== Segment start ==
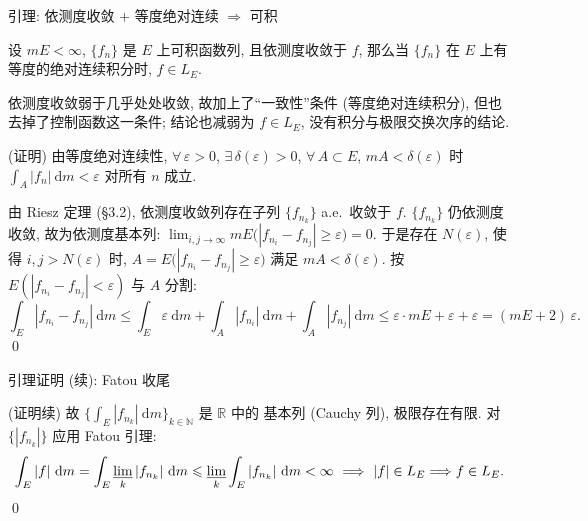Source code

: 
\begin{frame}{引理: 依测度收敛 $+$ 等度绝对连续 $\Rightarrow$ 可积}

\begin{lem}
设 $mE < \infty$, $\{f_n\}$ 是 $E$ 上可积函数列, 且\alert{依测度}收敛于 $f$, 那么当
$\{f_n\}$ 在 $E$ 上有等度的绝对连续积分时, $f \in L_E$.
\end{lem}

\begin{remark}
依测度收敛\alert{弱于}几乎处处收敛, 故加上了``一致性''条件 (等度绝对连续积分),
但也\alert{去掉了控制函数}这一条件; 结论也减弱为 $f \in L_E$, 没有积分与极限交换次序的结论.
\end{remark}

\startproof[bg=yellow, fg=red](证明)
由等度绝对连续性, $\forall\, \varepsilon > 0$, $\exists\, \delta(\varepsilon) > 0$,
$\forall\, A \subset E$, $mA < \delta(\varepsilon)$ 时 $\int_A |f_n| ~ \mathrm{d} m < \varepsilon$
对\alert{所有} $n$ 成立.

\pause

由 Riesz 定理 (\S 3.2), 依测度收敛列存在子列 $\{f_{n_k}\}$ a.e.\ 收敛于 $f$.
$\{f_{n_k}\}$ 仍依测度收敛, 故为依测度基本列:
$\lim_{i, j \to \infty} mE\big( |f_{n_i} - f_{n_j}| \geqslant \varepsilon \big) = 0$.
于是存在 $N(\varepsilon)$, 使得 $i, j > N(\varepsilon)$ 时,
$A = E\big( |f_{n_i} - f_{n_j}| \geqslant \varepsilon \big)$ 满足 $mA < \delta(\varepsilon)$. 按
$E(|f_{n_i} - f_{n_j}| < \varepsilon)$ 与 $A$ 分割:
\[
\int_E |f_{n_i} - f_{n_j}| ~ \mathrm{d} m
\leqslant \int_E \varepsilon ~ \mathrm{d} m
+ \int_A |f_{n_i}| ~ \mathrm{d} m
+ \int_A |f_{n_j}| ~ \mathrm{d} m
\leqslant \varepsilon \cdot mE + \varepsilon + \varepsilon
= (mE + 2)\, \varepsilon .
\]
\qed

\end{frame}


\begin{frame}{引理证明 (续): Fatou 收尾}

\startproof[bg=yellow, fg=red](证明续)
故 $\big\{ \int_E |f_{n_k}| ~ \mathrm{d} m \big\}_{k \in \mathbb{N}}$ 是 $\mathbb{R}$ 中的
\alert{基本列} (Cauchy 列), 极限存在有限. 对 $\{|f_{n_k}|\}$ 应用 Fatou 引理:
\[
\int_E |f| ~ \mathrm{d} m
= \int_E \varliminf_k |f_{n_k}| ~ \mathrm{d} m
\leqslant \varliminf_k \int_E |f_{n_k}| ~ \mathrm{d} m
< \infty
\ \Longrightarrow\ |f| \in L_E \Longrightarrow f \in L_E .
\]
\qed

\end{frame}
== Segment end ==
> [WHAT NEEDS TO BE DONE]:
Transcribe all of the entries word for word, but skip any pictures they contain.

> [ANSWER SPACE]:
Source code

: 
\begin{frame}{引理: 依测度收敛 $+$ 等度绝对连续 $\Rightarrow$ 可积}

\begin{lem}
设 $mE < \infty$, $\{f_n\}$ 是 $E$ 上可积函数列, 且\alert{依测度}收敛于 $f$, 那么当
$\{f_n\}$ 在 $E$ 上有等度的绝对连续积分时, $f \in L_E$.
\end{lem}

\begin{remark}
依测度收敛\alert{弱于}几乎处处收敛, 故加上了``一致性''条件 (等度绝对连续积分),
但也\alert{去掉了控制函数}这一条件; 结论也减弱为 $f \in L_E$, 没有积分与极限交换次序的结论.
\end{remark}

\startproof[bg=yellow, fg=red](证明)
由等度绝对连续性, $\forall\, \varepsilon > 0$, $\exists\, \delta(\varepsilon) > 0$,
$\forall\, A \subset E$, $mA < \delta(\varepsilon)$ 时 $\int_A |f_n| ~ \mathrm{d} m < \varepsilon$
对\alert{所有} $n$ 成立.

\pause

由 Riesz 定理 (\S 3.2), 依测度收敛列存在子列 $\{f_{n_k}\}$ a.e.\ 收敛于 $f$.
$\{f_{n_k}\}$ 仍依测度收敛, 故为依测度基本列:
$\lim_{i, j \to \infty} mE\big( |f_{n_i} - f_{n_j}| \geqslant \varepsilon \big) = 0$.
于是存在 $N(\varepsilon)$, 使得 $i, j > N(\varepsilon)$ 时,
$A = E\big( |f_{n_i} - f_{n_j}| \geqslant \varepsilon \big)$ 满足 $mA < \delta(\varepsilon)$. 按
$E(|f_{n_i} - f_{n_j}| < \varepsilon)$ 与 $A$ 分割:
\[
\int_E |f_{n_i} - f_{n_j}| ~ \mathrm{d} m
\leqslant \int_E \varepsilon ~ \mathrm{d} m
+ \int_A |f_{n_i}| ~ \mathrm{d} m
+ \int_A |f_{n_j}| ~ \mathrm{d} m
\leqslant \varepsilon \cdot mE + \varepsilon + \varepsilon
= (mE + 2)\, \varepsilon .
\]
\qed

\end{frame}


\begin{frame}{引理证明 (续): Fatou 收尾}

\startproof[bg=yellow, fg=red](证明续)
故 $\big\{ \int_E |f_{n_k}| ~ \mathrm{d} m \big\}_{k \in \mathbb{N}}$ 是 $\mathbb{R}$ 中的
\alert{基本列} (Cauchy 列), 极限存在有限. 对 $\{|f_{n_k}|\}$ 应用 Fatou 引理:
\[
\int_E |f| ~ \mathrm{d} m
= \int_E \varliminf_k |f_{n_k}| ~ \mathrm{d} m
\leqslant \varliminf_k \int_E |f_{n_k}| ~ \mathrm{d} m
< \infty
\ \Longrightarrow\ |f| \in L_E \Longrightarrow f \in L_E .
\]
\qed

\end{frame}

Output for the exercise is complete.